■ What you should do
Throughout the listing that follows, find each line with the word "인피니트" and copy it.

■ Supplied information
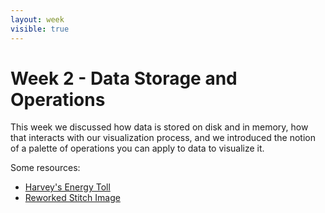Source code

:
 ```yaml
---
layout: week
visible: true
---
```


# Week 2 - Data Storage and Operations

This week we discussed how data is stored on disk and in memory, how that
interacts with our visualization process, and we introduced the notion of a
palette of operations you can apply to data to visualize it.

Some resources:

 * [Harvey's Energy Toll](https://www.axios.com/the-latest-on-harveys-energy-toll-2479055875.html)
 * <a href="../week01/images/stitch_reworked.png" download>Reworked Stitch Image</a>

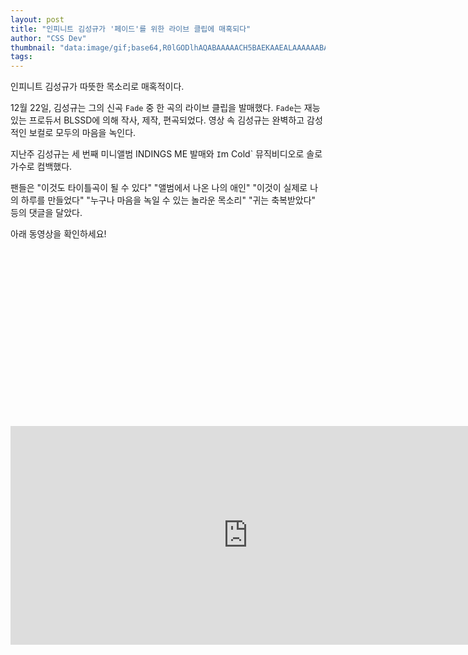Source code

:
 ```yaml
---
layout: post
title: "인피니트 김성규가 '페이드'를 위한 라이브 클립에 매혹되다"
author: "CSS Dev"
thumbnail: "data:image/gif;base64,R0lGODlhAQABAAAAACH5BAEKAAEALAAAAAABAAEAAAICTAEAOw=="
tags: 
---
```



인피니트 김성규가 따뜻한 목소리로 매혹적이다.

12월 22일, 김성규는 그의 신곡 `Fade` 중 한 곡의 라이브 클립을 발매했다. `Fade`는 재능 있는 프로듀서 BLSSD에 의해 작사, 제작, 편곡되었다. 영상 속 김성규는 완벽하고 감성적인 보컬로 모두의 마음을 녹인다.

지난주 김성규는 세 번째 미니앨범 INDINGS ME 발매와 `I`m Cold` 뮤직비디오로 솔로 가수로 컴백했다.

팬들은 "이것도 타이틀곡이 될 수 있다" "앨범에서 나온 나의 애인" "이것이 실제로 나의 하루를 만들었다" "누구나 마음을 녹일 수 있는 놀라운 목소리" "귀는 축복받았다" 등의 댓글을 달았다.

아래 동영상을 확인하세요!


<div class="video_wrapper" style="padding-top: 56.25%;">
    <iframe width="760" height="350" frameborder="0" allow="accelerometer; autoplay; clipboard-write; encrypted-media; gyroscope; picture-in-picture" allowfullscreen="" class="lazyload" src="https://www.youtube.com/embed/nfgXqaQNWdU"></iframe>
</div>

■ Solution to this problem
title: "인피니트 김성규가 '페이드'를 위한 라이브 클립에 매혹되다"
인피니트 김성규가 따뜻한 목소리로 매혹적이다.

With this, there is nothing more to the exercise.